Mayer demişken, o da çok sağlam oynuyor bu hafta. Çeyrek finalde Soderling'i 2 sette geçtikten sonra, bugün de Finli Jarkko Nieminen'i 4-6 6-4 7-6 ile geçti. Son sette 1 maç puanı kurtardı kendi servisinde. Soderling karşısında da ilk set tiebreak'ında 3-4 tane set puanı kurtarmıştı. Özellikle bugün Nieminen'e karşı etkileyici tenis oynadı ama bana göre Federer'i zorlayacak bir stili ve istikrarı yok. Ayrıca çok da yoruldu turnuvanın şu kısmına kadar. Federer bu sene çok fazla final maçı kaybetti ama bu şansını da harcamaz ve Sampras ile sayıları eşitler...

WTA Sezon Sonu Şampiyonası

Salı günü başlıyor Doha'da sezon sonu şampiyonası. Şöyle bir bakalım kimler var kimler yok...

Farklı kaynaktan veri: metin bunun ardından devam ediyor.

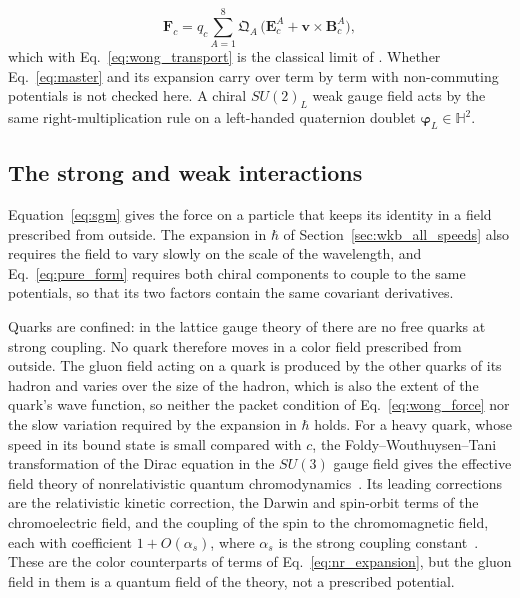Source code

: \documentclass[aps,prd,onecolumn,tightenlines,nofootinbib,notitlepage,11pt,floatfix]{revtex4-2}
\theoremstyle{indentedtheorem}
\begin{document}
\begin{equation}
    \mathbf{F}_c = q_c\sum_{A=1}^8 \mathfrak{Q}_A\,\big(\mathbf{E}_c^A + \mathbf{v}\times\mathbf{B}_c^A\big) ,
    \label{eq:wong_force}
\end{equation}
which with Eq.~\eqref{eq:wong_transport} is the classical limit of \citet{Wong1970Field}. Whether Eq.~\eqref{eq:master} and its expansion carry over term by term with non-commuting potentials is not checked here. A chiral $SU(2)_L$ weak gauge field acts by the same right-multiplication rule on a left-handed quaternion doublet $\boldsymbol{\varphi}_L\in\mathbb{H}^2$.

\subsection{The strong and weak interactions}
\label{sec:strong_weak}

Equation~\eqref{eq:sgm} gives the force on a particle that keeps its identity in a field prescribed from outside. The expansion in $\hbar$ of Section~\ref{sec:wkb_all_speeds} also requires the field to vary slowly on the scale of the wavelength, and Eq.~\eqref{eq:pure_form} requires both chiral components to couple to the same potentials, so that its two factors contain the same covariant derivatives.

Quarks are confined: in the lattice gauge theory of \citet{Wilson1974Confinement} there are no free quarks at strong coupling. No quark therefore moves in a color field prescribed from outside. The gluon field acting on a quark is produced by the other quarks of its hadron and varies over the size of the hadron, which is also the extent of the quark's wave function, so neither the packet condition of Eq.~\eqref{eq:wong_force} nor the slow variation required by the expansion in $\hbar$ holds. For a heavy quark, whose speed in its bound state is small compared with $c$, the Foldy--Wouthuysen--Tani transformation of the Dirac equation in the $SU(3)$ gauge field gives the effective field theory of nonrelativistic quantum chromodynamics~\citep{CaswellLepage1986Effective,BodwinBraatenLepage1995Rigorous}. Its leading corrections are the relativistic kinetic correction, the Darwin and spin-orbit terms of the chromoelectric field, and the coupling of the spin to the chromomagnetic field, each with coefficient $1+O(\alpha_s)$, where $\alpha_s$ is the strong coupling constant~\citep{BodwinBraatenLepage1995Rigorous}. These are the color counterparts of terms of Eq.~\eqref{eq:nr_expansion}, but the gluon field in them is a quantum field of the theory, not a prescribed potential.
\end{document}
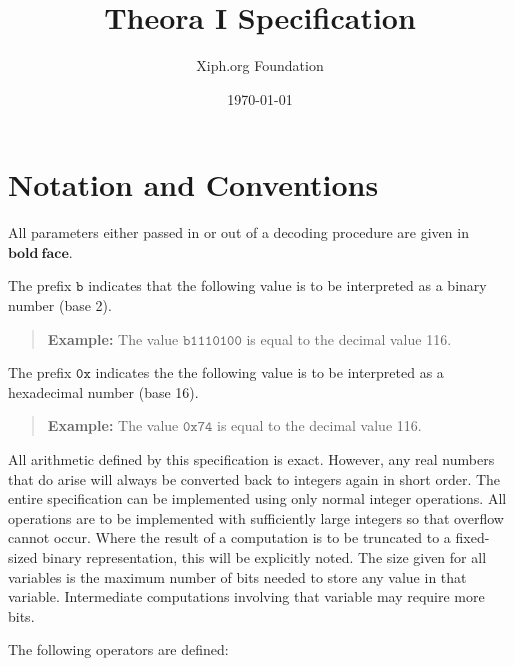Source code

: \documentclass[9pt,letterpaper]{book}
\title{Theora I Specification}
\author{Xiph.org Foundation}
\date{\today}
\newcommand{\bitvar}[1]{\ensuremath{\mathbf{\bm{#1}}}}
\newcommand{\bin}[1]{\ensuremath{\mathtt{b#1}}}
\newcommand{\hex}[1]{\ensuremath{\mathtt{0x#1}}}
\numberwithin{equation}{chapter}
\numberwithin{figure}{chapter}
\numberwithin{table}{chapter}
\begin{document}
\frontmatter

\begin{titlepage}
\maketitle
\end{titlepage}
\thispagestyle{empty}
\cleardoublepage


\thispagestyle{plain}
\tableofcontents
\cleardoublepage

\thispagestyle{plain}
\listoffigures
\cleardoublepage

\thispagestyle{plain}
\listoftables
\cleardoublepage

\thispagestyle{plain}
\chapter*{Notation and Conventions}

All parameters either passed in or out of a decoding procedure are given in
 \bitvar{bold\ face}.

The prefix \bin{} indicates that the following value is to be interpreted as a
 binary number (base 2).
\begin{verse}
{\bf Example:} The value \bin{1110100} is equal to the decimal value 116.
\end{verse}

The prefix \hex{} indicates the the following value is to be interpreted as a
 hexadecimal number (base 16).
\begin{verse}
{\bf Example:} The value \hex{74} is equal to the decimal value 116.
\end{verse}

All arithmetic defined by this specification is exact.
However, any real numbers that do arise will always be converted back to
 integers again in short order.
The entire specification can be implemented using only normal integer
 operations.
All operations are to be implemented with sufficiently large integers so that
 overflow cannot occur.
Where the result of a computation is to be truncated to a fixed-sized binary
 representation, this will be explicitly noted.
The size given for all variables is the maximum number of bits needed to store
 any value in that variable.
Intermediate computations involving that variable may require more bits.

The following operators are defined:
\end{document}
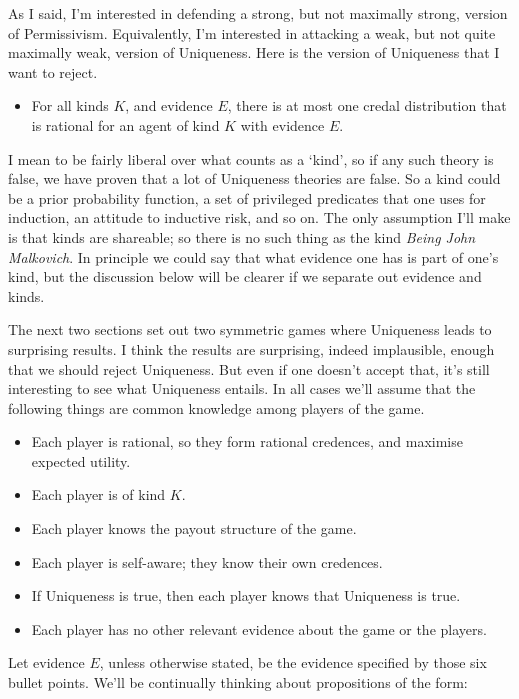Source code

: \documentclass[
  11pt,
]{article}
\providecommand{\tightlist}{%
  \setlength{\itemsep}{0pt}\setlength{\parskip}{0pt}}
\begin{document}
As I said, I'm interested in defending a strong, but not maximally strong, version of Permissivism. Equivalently, I'm interested in attacking a weak, but not quite maximally weak, version of Uniqueness. Here is the version of Uniqueness that I want to reject.

\begin{itemize}
\tightlist
\item
  For all kinds \(K\), and evidence \(E\), there is at most one credal distribution that is rational for an agent of kind \(K\) with evidence \(E\).
\end{itemize}

I mean to be fairly liberal over what counts as a `kind', so if any such theory is false, we have proven that a lot of Uniqueness theories are false. So a kind could be a prior probability function, a set of privileged predicates that one uses for induction, an attitude to inductive risk, and so on. The only assumption I'll make is that kinds are shareable; so there is no such thing as the kind \emph{Being John Malkovich}. In principle we could say that what evidence one has is part of one's kind, but the discussion below will be clearer if we separate out evidence and kinds.

The next two sections set out two symmetric games where Uniqueness leads to surprising results. I think the results are surprising, indeed implausible, enough that we should reject Uniqueness. But even if one doesn't accept that, it's still interesting to see what Uniqueness entails. In all cases we'll assume that the following things are common knowledge among players of the game.

\begin{itemize}
\tightlist
\item
  Each player is rational, so they form rational credences, and maximise expected utility.
\item
  Each player is of kind \(K\).
\item
  Each player knows the payout structure of the game.
\item
  Each player is self-aware; they know their own credences.
\item
  If Uniqueness is true, then each player knows that Uniqueness is true.
\item
  Each player has no other relevant evidence about the game or the players.
\end{itemize}

Let evidence \(E\), unless otherwise stated, be the evidence specified by those six bullet points. We'll be continually thinking about propositions of the form:
\end{document}
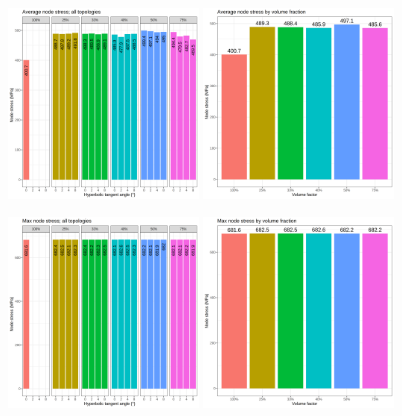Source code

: \documentclass[../main.tex]{subfiles}
\begin{document}
\begin{figure}[h!]
  \centering
  \includegraphics[width=0.45\textwidth]{images/results/plots/femoral/stress/average_stress.png}
  \hfill
  \includegraphics[width=0.45\textwidth]{images/results/plots/femoral/stress/femoral_average_group_stress.png}
  \caption{}
  \label{fig:average_stresses}
\end{figure}

\begin{figure}[h!]
  \centering
  \includegraphics[width=0.45\textwidth]{images/results/plots/femoral/stress/maximum_stress.png}
  \hfill
  \includegraphics[width=0.45\textwidth]{images/results/plots/femoral/stress/femoral_max_group_stress.png}
  \caption{}
  \label{fig:maximum_stresses}
\end{figure}
\end{document}
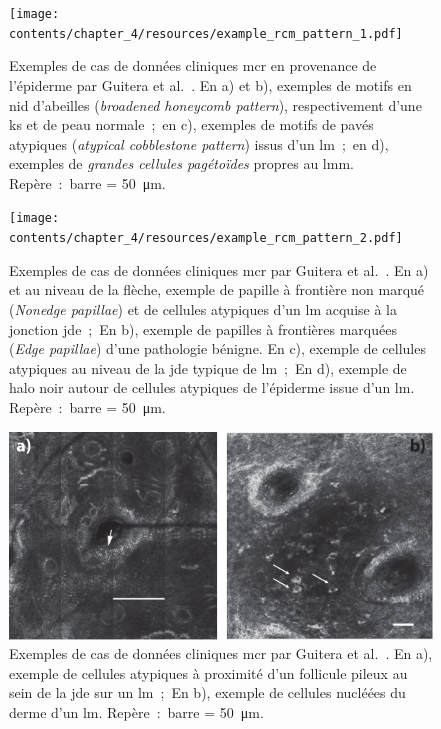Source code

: \begin{figure}[p]
    \begin{center}
        \texttt{[image: contents/chapter\_4/resources/example\_rcm\_pattern\_1.pdf]}
        \caption{Exemples de cas de données cliniques \gls{mcr} en provenance de l'épiderme par Guitera et al.~\cite{Guitera2010}. En a) et b), exemples de motifs en nid d'abeilles (\textit{broadened honeycomb pattern}), respectivement d'une \gls{ks} et de peau normale~;~en c), exemples de motifs de pavés atypiques (\textit{atypical cobblestone pattern}) issus d'un \gls{lm}~;~en d), exemples de \textit{grandes cellules pagétoïdes} propres au \gls{lmm}. Repère~:~barre = \SI{50}{\micro\metre}.}
        \label{fig:example_rcm_pattern_1}
    \end{center} 
\end{figure}\par

\begin{figure}[p]
    \begin{center}
        \texttt{[image: contents/chapter\_4/resources/example\_rcm\_pattern\_2.pdf]}
        \caption{Exemples de cas de données cliniques \gls{mcr} par Guitera et al.~\cite{Guitera2010}. En a) et au niveau de la flèche, exemple de papille à frontière non marqué (\textit{Nonedge papillae}) et de cellules atypiques d'un \gls{lm} acquise à la jonction \gls{jde}~;~En b), exemple de papilles à frontières marquées (\textit{Edge papillae}) d'une pathologie bénigne. En c), exemple de cellules atypiques au niveau de la \gls{jde} typique de \gls{lm}~;~En d), exemple de halo noir autour de cellules atypiques de l'épiderme issue d'un \gls{lm}. Repère~:~barre = \SI{50}{\micro\metre}.}
        \label{fig:example_rcm_pattern_2}
    \end{center} 
\end{figure}\par

\begin{figure}[H]
    \begin{center}
        \includegraphics[width=\linewidth]{contents/chapter_4/resources/example_rcm_pattern_3.pdf}
        \caption{Exemples de cas de données cliniques \gls{mcr} par Guitera et al.~\cite{Guitera2010}. En a), exemple de cellules atypiques à proximité d'un follicule pileux au sein de la \gls{jde} sur un \gls{lm}~;~En b), exemple de cellules nucléées du derme d'un \gls{lm}. Repère~:~barre = \SI{50}{\micro\metre}.}
        \label{fig:example_rcm_pattern_3}
    \end{center} 
\end{figure}\par


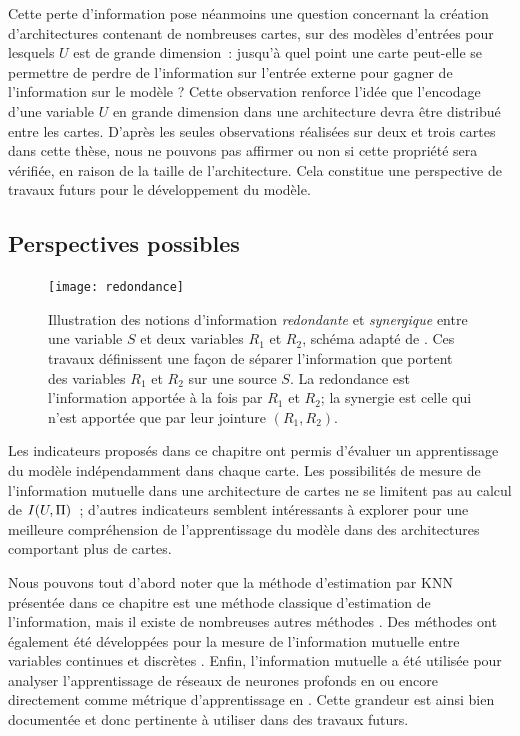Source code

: \documentclass[../main]{subfiles}
\begin{document}
Cette perte d'information pose néanmoins une question concernant la création d'architectures contenant de nombreuses cartes, sur des modèles d'entrées pour lesquels $U$ est de grande dimension~: jusqu'à quel point une carte peut-elle se permettre de perdre de l'information sur l'entrée externe pour gagner de l'information sur le modèle ? 
Cette observation renforce l'idée que l'encodage d'une variable $U$ en grande dimension dans une architecture devra être distribué entre les cartes. D'après les seules observations réalisées sur deux et trois cartes dans cette thèse, nous ne pouvons pas affirmer ou non si cette propriété sera vérifiée, en raison de la taille de l'architecture.
Cela constitue une perspective de travaux futurs pour le développement du modèle.

\subsection{Perspectives possibles}

\begin{figure}
    \centering\texttt{[image: redondance]}
    \caption{Illustration des notions d'information \emph{redondante} et \emph{synergique} entre une variable $S$ et deux variables $R_1$ et $R_2$, schéma adapté de \cite{williams_nonnegative_2010}. Ces travaux définissent une façon de séparer l'information que portent des variables $R_1$ et $R_2$ sur une source $S$. La redondance est l'information apportée à la fois par $R_1$ et $R_2$; la synergie est celle qui n'est apportée que par leur jointure $(R_1,R_2)$. \label{fig:redondance}
    }
\end{figure}

Les indicateurs proposés dans ce chapitre ont permis d'évaluer un apprentissage du modèle indépendamment dans chaque carte. 
Les possibilités de mesure de l'information mutuelle dans une architecture de cartes ne se limitent pas au calcul de $I(U,\Pi)$~; d'autres indicateurs semblent intéressants à explorer pour une meilleure compréhension de l'apprentissage du modèle dans des architectures comportant plus de cartes.

Nous pouvons tout d'abord noter que la méthode d'estimation par KNN présentée dans ce chapitre est une méthode classique d'estimation de l'information, mais il existe de nombreuses autres méthodes \parencite{Doquire2012ACO}. Des méthodes ont également été développées pour la mesure de l'information mutuelle entre variables continues et discrètes \parencite{ross_mutual_2014, Gao2017EstimatingMI}. Enfin, l'information mutuelle a été utilisée pour analyser l'apprentissage de réseaux de neurones profonds en \cite{ShwartzZiv2017OpeningTB} ou encore directement comme métrique d'apprentissage en \cite{Hjelm2018LearningDR}.
Cette grandeur est ainsi bien documentée et donc pertinente à utiliser dans des travaux futurs.
\end{document}
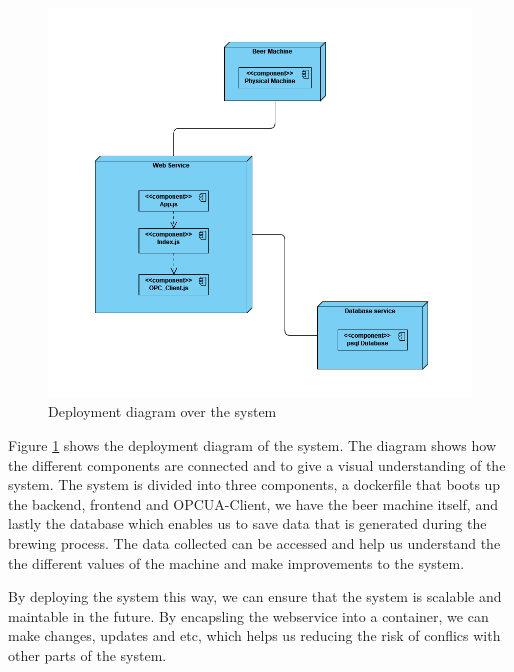 \begin{center}
    \centering
    \begin{figure}[H]
        \includegraphics[width=1\textwidth]{img/Deployment_diagram.png}
        \caption{Deployment diagram over the system}
        \label{fig:Deployment_diagram}
    \end{figure}
\end{center}
Figure \ref{fig:Deployment_diagram} shows the deployment diagram of the system. The diagram shows how the different components are connected and to give a visual understanding of the system. The system is divided into three components, a dockerfile that boots up the backend, frontend and OPCUA-Client, we have the beer machine itself, and lastly the database which enables us to save data that is generated during the brewing process. The data collected can be accessed and help us understand the the different values of the machine and make improvements to the system. \newline

By deploying the system this way, we can ensure that the system is scalable and maintable in the future. By encapsling the webservice into a container, we can make changes, updates and etc, which helps us reducing the risk of conflics with other parts of the system. \newline


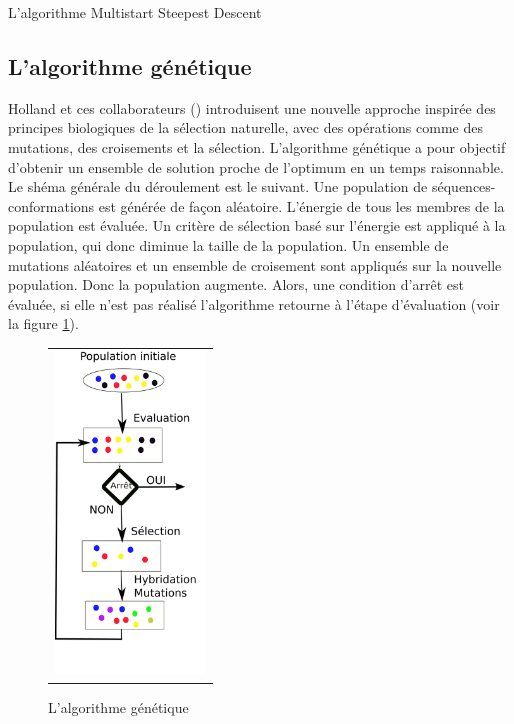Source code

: \begin{algorithm}
  \label{alg:MSD}
  \caption{L'algorithme Multistart Steepest Descent}
\end{algorithm}


\subsection{L'algorithme  génétique}


Holland et ces collaborateurs (\cite{Goldberg88}) introduisent une nouvelle approche inspirée des principes biologiques de la sélection naturelle, avec des opérations comme des mutations, des croisements et la sélection. L'algorithme génétique a pour objectif d'obtenir un ensemble de solution proche de l'optimum en un temps raisonnable.
Le shéma générale du déroulement est le suivant. Une population de séquences-conformations est générée de façon aléatoire. L'énergie de tous les membres de la population est évaluée. Un critère de sélection basé sur l'énergie est appliqué à la population, qui donc diminue la taille de la population. Un ensemble de mutations aléatoires et un ensemble de croisement sont appliqués sur la nouvelle population. Donc la population augmente. Alors, une condition d'arrêt est évaluée, si elle n'est pas réalisé l'algorithme retourne à l'étape d'évaluation (voir la figure \ref{fig:algo_gene}). 



\begin{figure}[!htbp]
  \centering
  \begin{tabular}{c}
    \includegraphics[width=4cm]{figure/algo_genetique.png} \\
  \end{tabular}
  \caption{L'algorithme génétique}
  \label{fig:algo_gene}
\end{figure}


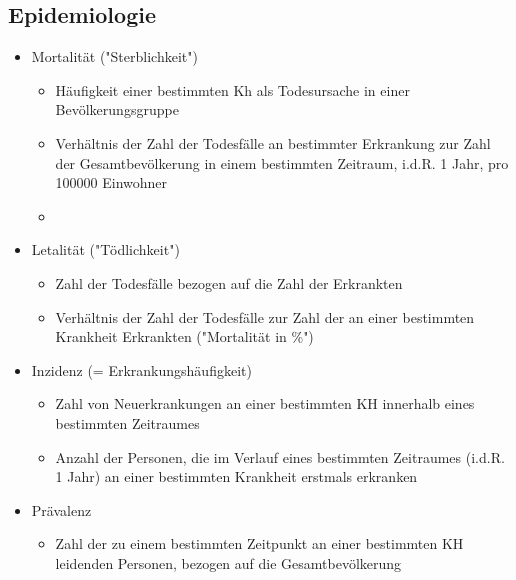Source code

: \subsection{Epidemiologie}
	\begin{itemize}
		\item Mortalität ("Sterblichkeit")
			\begin{itemize}
				\item Häufigkeit einer bestimmten Kh als Todesursache in einer Bevölkerungsgruppe
				\item Verhältnis der Zahl der Todesfälle an bestimmter Erkrankung zur Zahl der Gesamtbevölkerung in einem bestimmten Zeitraum, i.d.R. 1 Jahr, pro 100000 Einwohner
				\item 
			\end{itemize}
		\item Letalität ("Tödlichkeit")
			\begin{itemize}
				\item Zahl der Todesfälle bezogen auf die Zahl der Erkrankten
				\item Verhältnis der Zahl der Todesfälle zur Zahl der an einer bestimmten Krankheit Erkrankten ("Mortalität in \%")
			\end{itemize}
	\end{itemize}

	\begin{itemize}
		\item Inzidenz (= Erkrankungshäufigkeit)
			\begin{itemize}
				\item Zahl von Neuerkrankungen an einer bestimmten KH innerhalb eines bestimmten Zeitraumes
				\item Anzahl der Personen, die im Verlauf eines bestimmten Zeitraumes (i.d.R. 1 Jahr) an einer bestimmten Krankheit erstmals erkranken
			\end{itemize}
		\item Prävalenz
			\begin{itemize}
				\item Zahl der zu einem bestimmten Zeitpunkt an einer bestimmten KH leidenden Personen, bezogen auf die Gesamtbevölkerung
			\end{itemize}
	\end{itemize}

İlk 10'dan Williams kardeşler sakatlık sebebiyle sezonu kapattılar. 1 numaralı seribaşı Wozniacki olacak. 2 numaralı seribaşı Zvonareva. Clijsters, Schiavone, Jankovic, Stosur, Dementieva ve Azarenka diye gidiyor... Kura mantığı yine aynı olacak geçen senelerde olduğu gibi. 1-2 numaralı seribaşılar ilk torba, 3-4 ikinci, 5-6 üçüncü, 7-8 dördüncü...

Vallahi şöyle bir bakıyorum isimlere de, bu turnuvayı Wozniacki, Zvonareva ve Clijsters dışında birinin kazanması pek mümkün görünmüyor. Çok büyük sürpriz olur hatta. Schiavone, formunun çok uzağında, ki onun iyi formu bile çok üst seviyede değildir. Jankovic kaç aydır doğru düzgün bir şey yapamadı. Bu hafta Moskova'da 16 yaşında Kazak bir kıza karşı 3 oyun alarak kaybetti. Hastayım diyor. Bundan da bir cacık olmaz gibi. Turnuvayı yarıda bırakacak muhtemel oyuncular arasında listemin ilk sırasında zaten Sırp raket. Stosur yine formsuz. Dementieva hem formsuz, hem sakat olduğu için bu hafta Lüksemburg'u pas geçti. Azarenka da aslında bu haftaya kadar farklı görünmüyordu ama bu hafta Moskova'da rahat bir şekilde finale çıktı. Geri kalan oyunculara bakıldığında da ilk 3'e en yakın tenisi oynayan o... Gruptan çıkabilir falan ama kazanması çok çok zor. Diğer 4 oyuncuya neredeyse hiç ihtimal vermiyorum.

Kuralar yarın ama bir blog klasiği olarak ben kendi grubumu yazacağım tabii, yoksa eksik kalarım falan.

Wozniacki-Schiavone-Jankovic-Azarenka
Zvonareva-Clijsters-Stosur-Dementieva

Wozniacki, Zvonareva, Azarenka ve Clijsters yarı final oynarlar. Şampiyon Wozniacki olur.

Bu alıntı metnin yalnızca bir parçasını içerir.